Integration of SE Asian stock markets pushed

SINGAPORE—Capital market players from the Philippines have joined calls for Southeast Asian nations to link their stock exchanges, saying it would better protect the region against external shocks.

In a conference on the integration of the member-nations of the Association of Southeast Asian Nations held here Friday, participants discussed the benefits of having interconnected stock markets and identified steps that need to be taken to meet the goal.

These include the standardization of tax structures and disclosure requirements as well as the use of English in corporate reports.

Cezar Consing, president of Bank of the Philippine Islands, said in the conference that the latest capital market volatility was caused mainly by the massive withdrawal of portfolio funds from emerging markets.

But if stock markets of Asean member countries were interconnected, he said, there could be bigger trading volumes among investors and issuers in the region.

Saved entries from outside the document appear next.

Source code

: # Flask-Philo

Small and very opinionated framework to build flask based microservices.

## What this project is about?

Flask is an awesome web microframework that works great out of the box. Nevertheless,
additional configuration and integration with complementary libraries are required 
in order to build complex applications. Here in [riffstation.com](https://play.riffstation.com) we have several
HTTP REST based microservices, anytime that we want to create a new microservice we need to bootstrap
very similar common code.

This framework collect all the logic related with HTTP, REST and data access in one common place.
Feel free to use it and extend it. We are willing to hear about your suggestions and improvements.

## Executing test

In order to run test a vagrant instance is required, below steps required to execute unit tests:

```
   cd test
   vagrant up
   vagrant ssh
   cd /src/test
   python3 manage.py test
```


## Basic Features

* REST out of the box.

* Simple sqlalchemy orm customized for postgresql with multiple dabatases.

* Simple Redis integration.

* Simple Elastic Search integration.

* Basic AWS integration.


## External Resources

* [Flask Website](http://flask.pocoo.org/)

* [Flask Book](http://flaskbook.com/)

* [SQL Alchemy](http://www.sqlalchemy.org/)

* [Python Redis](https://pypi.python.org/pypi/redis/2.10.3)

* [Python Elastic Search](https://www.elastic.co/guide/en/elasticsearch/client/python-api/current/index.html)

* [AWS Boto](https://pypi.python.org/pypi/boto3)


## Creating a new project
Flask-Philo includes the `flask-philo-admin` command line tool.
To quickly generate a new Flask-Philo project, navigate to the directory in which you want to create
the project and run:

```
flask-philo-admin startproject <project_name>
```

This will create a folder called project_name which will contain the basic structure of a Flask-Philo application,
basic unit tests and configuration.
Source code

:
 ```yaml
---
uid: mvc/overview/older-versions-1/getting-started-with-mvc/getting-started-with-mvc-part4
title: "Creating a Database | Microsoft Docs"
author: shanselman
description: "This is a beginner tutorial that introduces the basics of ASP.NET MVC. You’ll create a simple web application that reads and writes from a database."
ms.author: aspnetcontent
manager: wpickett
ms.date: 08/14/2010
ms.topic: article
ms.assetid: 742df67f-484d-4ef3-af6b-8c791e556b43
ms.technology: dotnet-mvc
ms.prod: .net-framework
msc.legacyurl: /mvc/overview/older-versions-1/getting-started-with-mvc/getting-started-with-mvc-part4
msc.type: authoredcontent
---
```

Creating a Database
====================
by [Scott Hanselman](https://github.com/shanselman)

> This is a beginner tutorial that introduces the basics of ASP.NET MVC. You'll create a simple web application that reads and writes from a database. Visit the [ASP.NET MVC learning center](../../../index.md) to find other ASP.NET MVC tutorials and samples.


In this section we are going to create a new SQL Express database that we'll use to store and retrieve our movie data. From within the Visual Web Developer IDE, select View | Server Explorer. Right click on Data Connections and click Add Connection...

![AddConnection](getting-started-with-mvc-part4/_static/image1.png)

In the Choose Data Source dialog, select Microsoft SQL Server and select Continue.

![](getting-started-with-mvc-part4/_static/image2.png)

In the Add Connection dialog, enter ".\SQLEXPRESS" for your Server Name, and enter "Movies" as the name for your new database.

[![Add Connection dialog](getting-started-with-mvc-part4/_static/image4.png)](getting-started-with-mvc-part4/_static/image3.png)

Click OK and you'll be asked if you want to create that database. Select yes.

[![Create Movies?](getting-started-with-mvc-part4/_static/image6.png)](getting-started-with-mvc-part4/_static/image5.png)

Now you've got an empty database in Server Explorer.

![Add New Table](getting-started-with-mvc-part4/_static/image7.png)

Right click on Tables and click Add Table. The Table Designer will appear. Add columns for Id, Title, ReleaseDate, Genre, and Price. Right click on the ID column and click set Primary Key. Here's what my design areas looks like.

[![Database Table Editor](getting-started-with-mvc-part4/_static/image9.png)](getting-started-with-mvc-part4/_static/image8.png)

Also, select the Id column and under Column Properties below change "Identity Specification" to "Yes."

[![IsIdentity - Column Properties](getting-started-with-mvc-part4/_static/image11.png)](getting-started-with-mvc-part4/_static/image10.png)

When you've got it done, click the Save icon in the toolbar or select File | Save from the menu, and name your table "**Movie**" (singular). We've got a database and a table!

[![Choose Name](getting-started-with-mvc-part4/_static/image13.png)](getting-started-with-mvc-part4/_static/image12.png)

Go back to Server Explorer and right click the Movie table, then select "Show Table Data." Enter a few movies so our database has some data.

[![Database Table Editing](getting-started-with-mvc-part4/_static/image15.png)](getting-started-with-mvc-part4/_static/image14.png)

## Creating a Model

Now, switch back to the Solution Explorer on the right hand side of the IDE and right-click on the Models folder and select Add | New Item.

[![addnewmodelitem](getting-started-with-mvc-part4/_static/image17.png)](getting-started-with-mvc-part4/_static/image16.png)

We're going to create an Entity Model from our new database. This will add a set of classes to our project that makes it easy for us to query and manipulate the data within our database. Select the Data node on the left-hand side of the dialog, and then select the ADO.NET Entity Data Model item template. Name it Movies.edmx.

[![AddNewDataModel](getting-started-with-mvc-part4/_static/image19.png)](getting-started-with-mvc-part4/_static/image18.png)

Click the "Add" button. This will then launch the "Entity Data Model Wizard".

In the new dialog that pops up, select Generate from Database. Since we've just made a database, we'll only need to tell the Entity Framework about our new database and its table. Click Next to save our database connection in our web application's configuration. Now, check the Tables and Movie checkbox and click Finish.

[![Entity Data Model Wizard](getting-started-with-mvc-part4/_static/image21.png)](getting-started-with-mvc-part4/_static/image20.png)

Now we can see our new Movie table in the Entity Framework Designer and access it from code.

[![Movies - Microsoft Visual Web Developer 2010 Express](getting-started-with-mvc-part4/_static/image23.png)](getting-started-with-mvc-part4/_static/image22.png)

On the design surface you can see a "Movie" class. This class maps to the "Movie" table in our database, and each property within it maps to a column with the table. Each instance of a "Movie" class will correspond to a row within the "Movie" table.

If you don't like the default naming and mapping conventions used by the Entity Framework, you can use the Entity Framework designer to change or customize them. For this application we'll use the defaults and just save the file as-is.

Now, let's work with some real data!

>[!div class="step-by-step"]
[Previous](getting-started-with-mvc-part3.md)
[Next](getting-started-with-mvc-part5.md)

Higher liquidity created from within the region, in turn, would help ease the impact of the pullout of Western funds, he explained.

“We should integrate our markets as soon as we can. This should be the Asean’s response to the European and North American deleveraging,” Consing said in one of the sessions during the conference.

“If we are able to use our own savings, we would be less dependent on Western investments and there is a good chance that volatility would be reduced,” he added.

In an interview with the Inquirer on the sidelines of the conference, Consing said the Philippines had strong macroeconomic fundamentals and yet its stock market suffers a bloodbath and its currency significantly depreciates in times of flight of Western capital from Asia.

Consing said that if Asean stock markets were interconnected, the pricing of Asian stocks and currencies would rely more on fundamentals of member countries rather than developments in the West.

Last Thursday, the Philippine Stock Exchange Index fell by 5.96 percent to 6,136.73 and the peso dropped back to the 44-to-a-dollar territory due to capital flight.

The pullout of foreign funds was attributed to the anticipated end of the quantitative easing (QE) program by the US Federal Reserve.

Because of projections that the era of easy money would soon be over, foreign investors dumped emerging-market assets amid speculations that values of these would eventually drop.

Under the QE, the Fed has been dumping money to boost the lackluster US economy.

Some of the funds being released through bond purchases went to emerging markets like the Philippines in the form of portfolio investments.